I understand where you're coming from, but I disagree. I love what VO does, but I don't really care how they think a bike should fit me. Same as I don't really care what GP thinks about fit or anyone else. After 30+ years of cycling, I've got a pretty good idea of what works for me. It's great to see other opinions, but other than seeing what the latest thoughts on fitting are, I don't really put much stake in how other people think I should sit on my bike.

One person's "that doesn't fit!" is another person's "Just right."

According to current schools of thought, my frame is too big, according to others, too small. Meh. I'll ride what I like.

It ain't rocket science.

Not exactly anonymous,

Brian

Anonymous said...

I like "framebuilders" who are legends in their own minds.

philcycles said...

Anonymous said...

Phil Brown said:

My previous post snipped...

Phil:

That sizing sounds right on (to me, anyways) for your body dimensions. I am 6' 2" with a 33" inseam and probably a 'regular(?)' torso for my height, and I tend to ride about a 62/59, depending on BB height, seat tube angle, and drop....


I'm an inch taller and with one inch shorter legs and that puts me right outside of industry sizing.
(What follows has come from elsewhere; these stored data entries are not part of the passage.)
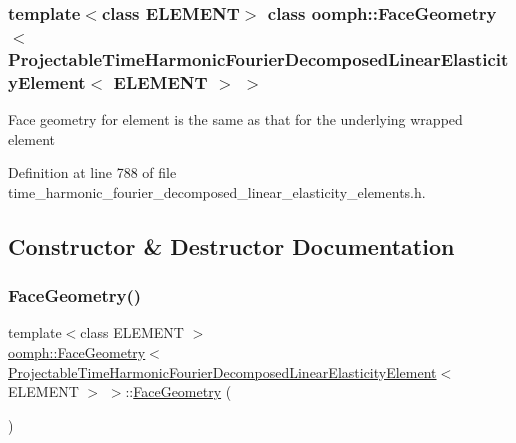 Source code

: \subsubsection*{template$<$class E\+L\+E\+M\+E\+NT$>$\newline
class oomph\+::\+Face\+Geometry$<$ Projectable\+Time\+Harmonic\+Fourier\+Decomposed\+Linear\+Elasticity\+Element$<$ E\+L\+E\+M\+E\+N\+T $>$ $>$}

Face geometry for element is the same as that for the underlying wrapped element 

Definition at line 788 of file time\+\_\+harmonic\+\_\+fourier\+\_\+decomposed\+\_\+linear\+\_\+elasticity\+\_\+elements.\+h.



\subsection{Constructor \& Destructor Documentation}
\mbox{\label{classoomph_1_1FaceGeometry_3_01ProjectableTimeHarmonicFourierDecomposedLinearElasticityElement_3_01ELEMENT_01_4_01_4_a85f4d38c887873bbb076933397fc77a2}} 
\subsubsection{\texorpdfstring{Face\+Geometry()}{FaceGeometry()}}
{\footnotesize\ttfamily template$<$class E\+L\+E\+M\+E\+NT $>$ \\
\hyperlink{classoomph_1_1FaceGeometry}{oomph\+::\+Face\+Geometry}$<$ \hyperlink{classoomph_1_1ProjectableTimeHarmonicFourierDecomposedLinearElasticityElement}{Projectable\+Time\+Harmonic\+Fourier\+Decomposed\+Linear\+Elasticity\+Element}$<$ E\+L\+E\+M\+E\+NT $>$ $>$\+::\hyperlink{classoomph_1_1FaceGeometry}{Face\+Geometry} (\begin{DoxyParamCaption}{ }\end{DoxyParamCaption})\hspace{0.3cm}{\ttfamily [inline]}}



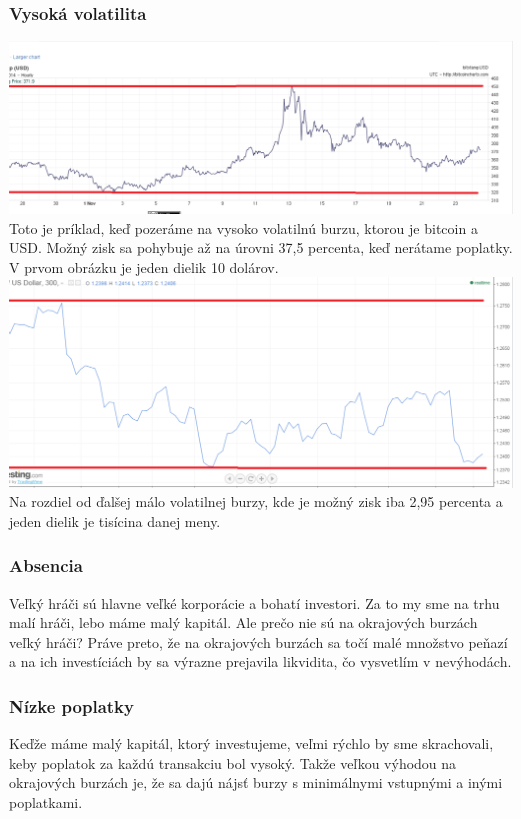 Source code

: \subsubsection{Vysoká volatilita}
\includegraphics[width=1\textwidth]{obr}
Toto je príklad, keď pozeráme na vysoko volatilnú burzu, ktorou je bitcoin a USD. Možný zisk sa pohybuje až na úrovni 37,5 percenta, keď nerátame poplatky. V prvom obrázku je jeden dielik 10 dolárov. 
\\
\includegraphics[width=1\textwidth]{obr2}
Na rozdiel od ďalšej málo volatilnej burzy, kde je  možný zisk iba 2,95 percenta a jeden dielik je tisícina danej meny.
\subsubsection{Absencia }
Veľký hráči\cite{ZAC} sú hlavne veľké korporácie a bohatí investori. Za to my sme na trhu malí hráči, lebo máme malý kapitál. Ale prečo nie sú na okrajových burzách veľký hráči? Práve preto, že na okrajových burzách sa točí malé množstvo peňazí a na ich investíciách by sa výrazne prejavila likvidita, čo vysvetlím v nevýhodách.
\subsubsection{Nízke poplatky}
Keďže máme malý kapitál, ktorý investujeme, veľmi rýchlo by sme skrachovali, keby poplatok za každú transakciu  bol vysoký. Takže veľkou výhodou na okrajových burzách je, že sa dajú nájsť burzy s minimálnymi vstupnými a inými poplatkami.
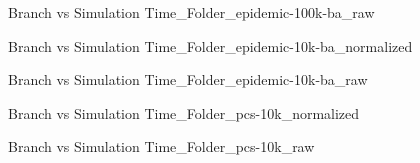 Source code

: \vspace{1cm}
\begin{figure}[H]
\centering

\caption{Branch vs Simulation Time\_Folder\_epidemic-100k-ba\_raw}
\end{figure}
\vspace{1cm}
\newpage
\begin{figure}[H]
\centering

\caption{Branch vs Simulation Time\_Folder\_epidemic-10k-ba\_normalized}
\end{figure}
\vspace{1cm}
\begin{figure}[H]
\centering

\caption{Branch vs Simulation Time\_Folder\_epidemic-10k-ba\_raw}
\end{figure}
\vspace{1cm}
\newpage
\begin{figure}[H]
\centering

\caption{Branch vs Simulation Time\_Folder\_pcs-10k\_normalized}
\end{figure}
\vspace{1cm}
\begin{figure}[H]
\centering

\caption{Branch vs Simulation Time\_Folder\_pcs-10k\_raw}
\end{figure}
\vspace{1cm}
\newpage

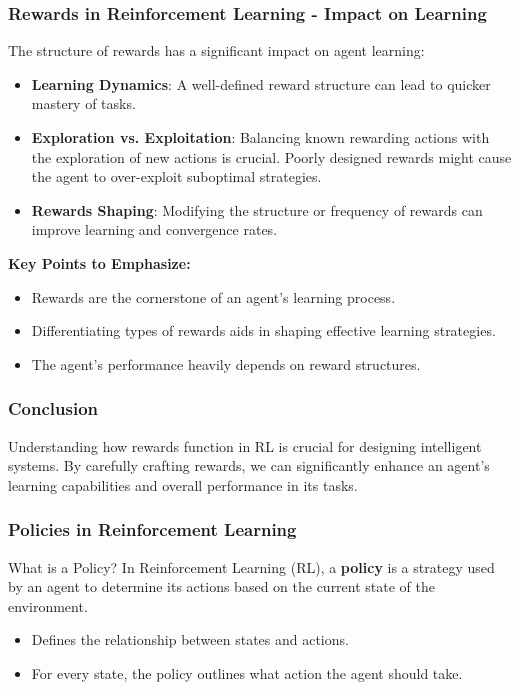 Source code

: \documentclass[aspectratio=169]{beamer}
\begin{document}
\begin{frame}[fragile]
    \frametitle{Rewards in Reinforcement Learning - Impact on Learning}
    The structure of rewards has a significant impact on agent learning:
    \begin{itemize}
        \item \textbf{Learning Dynamics}: A well-defined reward structure can lead to quicker mastery of tasks.
        \item \textbf{Exploration vs. Exploitation}: Balancing known rewarding actions with the exploration of new actions is crucial. Poorly designed rewards might cause the agent to over-exploit suboptimal strategies.
        \item \textbf{Rewards Shaping}: Modifying the structure or frequency of rewards can improve learning and convergence rates.
    \end{itemize}
    
    \textbf{Key Points to Emphasize:}
    \begin{itemize}
        \item Rewards are the cornerstone of an agent's learning process.
        \item Differentiating types of rewards aids in shaping effective learning strategies.
        \item The agent's performance heavily depends on reward structures.
    \end{itemize}
\end{frame}

\begin{frame}[fragile]
    \frametitle{Conclusion}
    Understanding how rewards function in RL is crucial for designing intelligent systems. 
    By carefully crafting rewards, we can significantly enhance an agent's learning capabilities and overall performance in its tasks.
\end{frame}

\begin{frame}[fragile]
    \frametitle{Policies in Reinforcement Learning}
    \begin{block}{What is a Policy?}
        In Reinforcement Learning (RL), a \textbf{policy} is a strategy used by an agent to determine its actions based on the current state of the environment. 
    \end{block}
    \begin{itemize}
        \item Defines the relationship between states and actions.
        \item For every state, the policy outlines what action the agent should take.
    \end{itemize}
\end{frame}
\end{document}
In this case 2 inches matters because it's right at the top of the sizing scale.
To perhaps further the discussion the human body will adapt to a slightly "incorrect" position pretty readily. Lots of people, especially if they mostly ride on the tops as may riders do today with brifters will feel OK on a slightly short bike.
It's an art, not a science.
Phil Brown

Pete said...

I become suspicious of fitting advice the minute that "spinning" is mentioned.

Not that I plug along at low cadences, but I like to sit well back. I didn't convince myself of anything, and I've had 40 years of road riding to experiment with. I have long thighs for my height, and I like to use them. I can go farther and longer powering the pedals at a moderate cadence than I can by spinning. When I position myself by modern racing-influenced standards, it just doesn't work for me. So, internet-based advice be darned, I sit well-back, on a long bike, with my handlebars up near saddle level. I have deep drops for when I need to get low. To each his own.

Anonymous said...

IMHO, the bike illustrated at the top of this post does not fit the rider properly, whether the bars and seat can be adjusted to be in the correct place or not. Many bikes used to be sold like this is the UK in the 1980s and before, but there are better ways to fit short riders, i.e., compact frames.

I would agree that many people ride bikes that do not fit them, and also that many frames have seat angles that are too steep. However, there are virtually no frames which vary by more than 1/2 degree from the norm (whatever that is assumed to be). Steep seat angles are easy to find, but <73 or 73.5 degrees on other than large frames is uncommon.

While this is so, seatposts with lots of offset will be essential for many of us.

Anonymous said...

I disagree about longer stems and their affecting handling.
If using an Albatross bar for example, a longer stem is needed than for a drop bar. The higher the bars, the closer the bars come to the rider.

Many people ride stems too short.

Le Cagot said...

Too long a stem put too much weight over the front wheel It's the weight distribution, not the stem itself that matters. Sports car designers try for 50/50 weight distribution because too much weight over the front or rear will degrade handling. It's the same principle on a bike.

Malcolm said...

im so confused about frame sizing.. im relatively new to the whole fixed gear/road bike scene so idk if im riding the correct frame size or not. i am 5'10 with normal proportions and i just recently bought a 54cm sized bike. i feel fine on the bike and i have about 1 and a half inches of clearance from the top of the frame to my crotch. but ive seen shorter people on bigger frames! the bike shop owners recommended the 54cm and my friends say to get a bigger frame.. what do y'all think?